High heel shoes do wondrous things for a woman’s figure. They make her legs look longer, her buttocks look firmer, they give her a more confident walk and they make her taller. However they are not without their downsides and as well as making women look fantastic they also unfortunately have a tendency to put their feet through the ringer.
The reason for this is that when you wear high heels, all of your weight and pressure is focussed onto your heels rather than being distributed across the whole bottom of your foot. At the same time, having to balance on so fine a point also puts strain on your ankle which is forced to compensate for slight changes to prevent it twisting or spraining. Finally as the material that most high heeled shoes are made of is fairly hard and thin this can cause the back of the shoes to rub and damage the skin on the back of your heel.
Fortunately there are ways you can minimise this pain, and by understanding how the pain is being caused you can then look for shoes that will minimise this discomfort. For example a shoe with a wider heel will distribute the weight and pressure more evenly than say a stiletto and also make it easier to balance. The natural evolution of this type of shoe is the ‘wedge’ which is a shoe that uses a wedge shape to prop up the heel rather than a single point. This then spreads the weight in the same way as an ordinary shoe would, but also creates the extra height and improved posture that a heel does.
Similarly to support the ankle you should look for high heels with a strap up boot. This way you can seal your foot in and prevent it from twisting or wobbling as a result. This becomes more important as the heel gets higher as this makes it harder to balance. Of course one simple way to lessen the pain is to wear smaller heels…
To combat the rubbing and chafing it is possible to use plasters and foot gels to protect the weaker parts.
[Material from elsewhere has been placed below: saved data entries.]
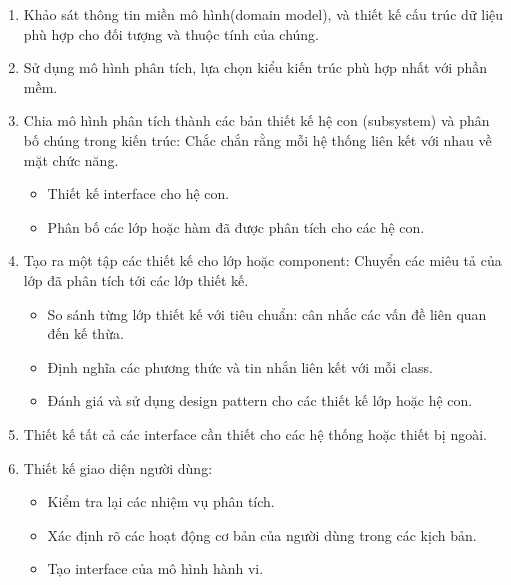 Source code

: \documentclass[./../SoftwareEngineering.tex]{subfiles}
\begin{document}
	\begin{multicols}{2}
		\begin{enumerate}
			\setlength\itemsep{0em}
			\item Khảo sát thông tin miền mô hình(domain model), và thiết kế cấu trúc dữ liệu phù hợp cho đối tượng và thuộc tính của chúng. 
			
			\item Sử dụng mô hình phân tích, lựa chọn kiểu kiến trúc phù hợp nhất với phần mềm.
			
			\item Chia mô hình phân tích thành các bản thiết kế hệ con (subsystem) và phân bố chúng trong kiến trúc: Chắc chắn rằng mỗi hệ thống liên kết với nhau về mặt chức năng.
			\begin{itemize}
				\setlength\itemsep{0em}
				\item Thiết kế interface cho hệ con.
				\item Phân bố các lớp hoặc hàm đã được phân tích cho các hệ con.
			\end{itemize}
			
			\item Tạo ra một tập các thiết kế cho lớp hoặc component: Chuyển các miêu tả của lớp đã phân tích tới các lớp thiết kế.
			\begin{itemize}
				\setlength\itemsep{0em}
				\item So sánh từng lớp thiết kế với tiêu chuẩn: cân nhắc các vấn đề liên quan đến  kế thừa.
				
				\item Định nghĩa các phương thức và tin nhắn liên kết với mỗi class.
				
				\item Đánh giá và sử dụng design pattern cho các thiết kế lớp hoặc hệ con.	
			\end{itemize}
			
			\item Thiết kế tất cả các interface cần thiết cho các hệ thống hoặc thiết bị ngoài.
			
			\item Thiết kế giao diện người dùng:
			\begin{itemize}
				\setlength\itemsep{0em}
				\item Kiểm tra lại các nhiệm vụ phân tích.
				
				\item Xác định rõ các hoạt động cơ bản của người dùng trong các kịch bản.
				
				\item Tạo interface của mô hình hành vi.
				

\end{itemize}
\end{enumerate}
\end{multicols}
\end{document}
It is also common for the side of the front of the foot to rub as the weight pushes down on it from this angle (the shoe being almost like a slide of sorts). A plaster or gel on both the sides of the feet and the heel then can prevent bleeding and discomfort.
Finally you should also try to limit the amount of time you spend on your feet as much as possible. Make sure that wherever you are going you have a table to sit down at, and if possible you can even remove your shoes when sitting there. At the same time you should avoid wearing your shoes if there is any walk to or from the venue. Of course going bare foot is exactly recommended either, which is why ‘shoes in a bag’ are such a good invention – giving you small fold up shoes that weigh barely anything and can easily be wrapped up and carried in a hand bag.